In a recent address at the Mutual Fund Directors Forum Ninth Annual Policy Conference, Mary Shapiro, SEC Chairperson announced her problems with target date funds. As you know from previous posts here, at the previous address of this blog, on my website and on our retirement blog, these funds are not as yet advisable alternatives to a portfolio built on your own. And even if the temptation to allow these types of funds, which in short look to some far-off future date that you pick for your retirement and readjust your risk and holdings to make sure that you grow increasingly conservative with your investment dollar, turn out to be what they sy they will do, there are far too many issues right now.

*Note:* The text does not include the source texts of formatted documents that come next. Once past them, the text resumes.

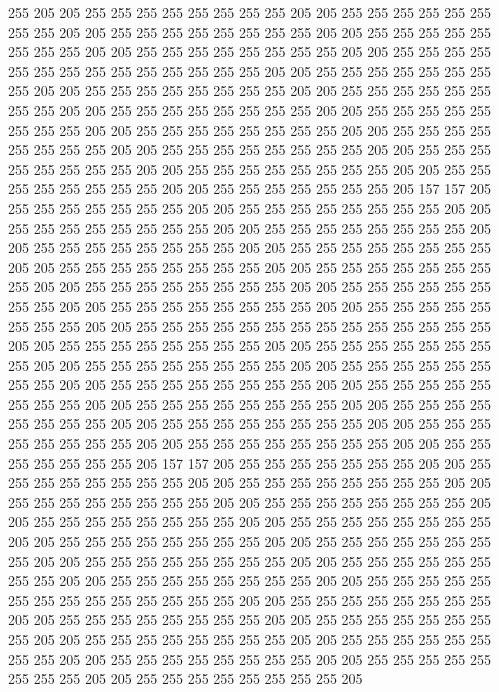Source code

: 255 205 205 255 255 255 255 255 255 255 255 205 205 255 255 255 255 255 255 255
255 205 205 255 255 255 255 255 255 255 255 205 205 255 255 255 255 255 255 255
255 205 205 255 255 255 255 255 255 255 255 205 205 255 255 255 255 255 255 255
255 255 255 255 255 255 255 205 205 255 255 255 255 255 255 255 255 205 205 255
255 255 255 255 255 255 255 205 205 255 255 255 255 255 255 255 255 205 205 255
255 255 255 255 255 255 255 205 205 255 255 255 255 255 255 255 255 205 205 255
255 255 255 255 255 255 255 205 205 255 255 255 255 255 255 255 255 205 205 255
255 255 255 255 255 255 255 205 205 255 255 255 255 255 255 255 255 205 205 255
255 255 255 255 255 255 255 205 205 255 255 255 255 255 255 255 255 205 205 255
255 255 255 255 255 255 205 157 157 205 255 255 255 255 255 255 255 205 205 255
255 255 255 255 255 255 255 205 205 255 255 255 255 255 255 255 255 205 205 255
255 255 255 255 255 255 255 205 205 255 255 255 255 255 255 255 255 205 205 255
255 255 255 255 255 255 255 205 205 255 255 255 255 255 255 255 255 205 205 255
255 255 255 255 255 255 255 205 205 255 255 255 255 255 255 255 255 205 205 255
255 255 255 255 255 255 255 205 205 255 255 255 255 255 255 255 255 205 205 255
255 255 255 255 255 255 255 205 205 255 255 255 255 255 255 255 255 255 255 255
255 255 255 205 205 255 255 255 255 255 255 255 255 205 205 255 255 255 255 255
255 255 255 205 205 255 255 255 255 255 255 255 255 205 205 255 255 255 255 255
255 255 255 205 205 255 255 255 255 255 255 255 255 205 205 255 255 255 255 255
255 255 255 205 205 255 255 255 255 255 255 255 255 205 205 255 255 255 255 255
255 255 255 205 205 255 255 255 255 255 255 255 255 205 205 255 255 255 255 255
255 255 255 205 205 255 255 255 255 255 255 255 255 205 205 255 255 255 255 255
255 255 205 157 157 205 255 255 255 255 255 255 255 205 205 255 255 255 255 255
255 255 255 205 205 255 255 255 255 255 255 255 255 205 205 255 255 255 255 255
255 255 255 205 205 255 255 255 255 255 255 255 255 205 205 255 255 255 255 255
255 255 255 205 205 255 255 255 255 255 255 255 255 205 205 255 255 255 255 255
255 255 255 205 205 255 255 255 255 255 255 255 255 205 205 255 255 255 255 255
255 255 255 205 205 255 255 255 255 255 255 255 255 205 205 255 255 255 255 255
255 255 255 205 205 255 255 255 255 255 255 255 255 255 255 255 255 255 255 205
205 255 255 255 255 255 255 255 255 205 205 255 255 255 255 255 255 255 255 205
205 255 255 255 255 255 255 255 255 205 205 255 255 255 255 255 255 255 255 205
205 255 255 255 255 255 255 255 255 205 205 255 255 255 255 255 255 255 255 205
205 255 255 255 255 255 255 255 255 205 205 255 255 255 255 255 255 255 255 205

In her address to these fund managers, the much tougher than the previous eight years of SEC chairpersons told them of her concerns. She said: "Growth in target date fund assets is likely to continue since these funds can be default investments in 401(k) retirement plans under the Pension Protection Act of 2006. More than 60 percent of employers now use target date funds as a default contribution option, compared with just 5 percent in 2005.
"However, target date funds have produced some troubling investment results. The average loss in 2008 among 31 funds with a 2010 retirement date was almost 25 percent. In addition, varying strategies among these funds produced widely varying results. Returns of 2010 target date funds ranged from minus 3.6% to minus 41 percent."

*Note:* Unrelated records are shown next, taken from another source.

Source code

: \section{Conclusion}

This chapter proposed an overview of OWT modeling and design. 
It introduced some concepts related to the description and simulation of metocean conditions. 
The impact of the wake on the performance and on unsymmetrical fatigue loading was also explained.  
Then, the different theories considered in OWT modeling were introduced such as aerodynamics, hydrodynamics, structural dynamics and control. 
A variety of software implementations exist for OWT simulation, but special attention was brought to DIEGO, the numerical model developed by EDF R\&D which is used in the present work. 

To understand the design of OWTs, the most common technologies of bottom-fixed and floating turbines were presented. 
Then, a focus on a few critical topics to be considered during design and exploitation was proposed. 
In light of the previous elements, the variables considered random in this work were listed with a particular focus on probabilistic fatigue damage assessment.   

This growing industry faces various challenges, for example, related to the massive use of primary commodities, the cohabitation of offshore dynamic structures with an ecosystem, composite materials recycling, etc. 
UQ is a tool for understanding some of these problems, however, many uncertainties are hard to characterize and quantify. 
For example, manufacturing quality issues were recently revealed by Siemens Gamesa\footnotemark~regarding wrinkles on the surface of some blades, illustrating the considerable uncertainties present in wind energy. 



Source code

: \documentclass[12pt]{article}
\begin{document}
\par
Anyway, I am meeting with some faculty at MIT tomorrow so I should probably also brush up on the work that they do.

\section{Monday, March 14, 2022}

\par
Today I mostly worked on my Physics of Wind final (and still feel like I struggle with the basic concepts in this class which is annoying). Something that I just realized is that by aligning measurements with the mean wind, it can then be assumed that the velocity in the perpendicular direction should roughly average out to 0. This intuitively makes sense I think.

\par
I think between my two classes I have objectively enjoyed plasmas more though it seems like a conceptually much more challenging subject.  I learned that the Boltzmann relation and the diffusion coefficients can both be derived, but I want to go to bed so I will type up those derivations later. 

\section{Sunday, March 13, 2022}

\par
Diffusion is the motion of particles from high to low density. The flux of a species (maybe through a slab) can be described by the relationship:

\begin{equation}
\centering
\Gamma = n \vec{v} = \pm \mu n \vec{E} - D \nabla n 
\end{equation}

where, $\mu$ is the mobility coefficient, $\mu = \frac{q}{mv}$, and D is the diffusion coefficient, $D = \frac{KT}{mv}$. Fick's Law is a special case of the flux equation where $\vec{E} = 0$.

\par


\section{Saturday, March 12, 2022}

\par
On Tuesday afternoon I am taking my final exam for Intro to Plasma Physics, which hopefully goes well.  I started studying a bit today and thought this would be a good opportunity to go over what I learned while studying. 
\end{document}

This single acknowledgment should send alarms ringing throughout the mutual fund world. No longer is business as usual, I'll-turn-my-head-and-let-you-do-what-you-want-to type of enforcement. No longer is this simply the wishes of Wall Street over the fiduciary responsibility of those managers, who lobbied mightily for the Pension Protection Act of 2006, which more or less mandates the use of these funds.
She offered a clear cut objective instead for her agency "that SEC staff is closely reviewing target date funds’ disclosure about their glide paths and asset allocations. The staff also is examining whether the same target date funds underlie both retirement and college savings plans. The staff has been working closely with the Department of Labor in light of target date funds’ prevalence in participant-directed retirement funds. This important issue has also been an area of focus for Chairman Kohl and the Senate Special Committee on Aging."
As I have mentioned before, many of these funds lack clear transparency of just how they plan on achieving their promised results. I have accused the industry of dumping orphan and unwanted funds into the portfolio of these funds to keep some investor's money on the table while sacrificing others in the process. The fees are still much higher than they need to be. Ideally, they should be closer to the index level, charge no 12b-1 fees, and offer more succinct projections of what is to come. Mae West once suggested that “An ounce of performance is worth pounds of promises.” Ms. Shapiro, to her credit wants more.
Her final warning: "While you do your part, we at the SEC will do ours. We will consider whether additional measures are needed to better align target date funds’ glide paths and asset allocations with investor expectations. Among other issues, we will consider whether the use of a particular target date in a fund’s name may be misleading or confusing to investors and whether there are additional controls the SEC should impose to govern the use of a target date in a fund’s name. As we pursue this analysis, we will have a special focus on the expectations of the millions of everyday Americans who use target date funds to invest for retirement and educational needs."
Good luck Ms. Shapiro but I believe the wind is at your back on this one.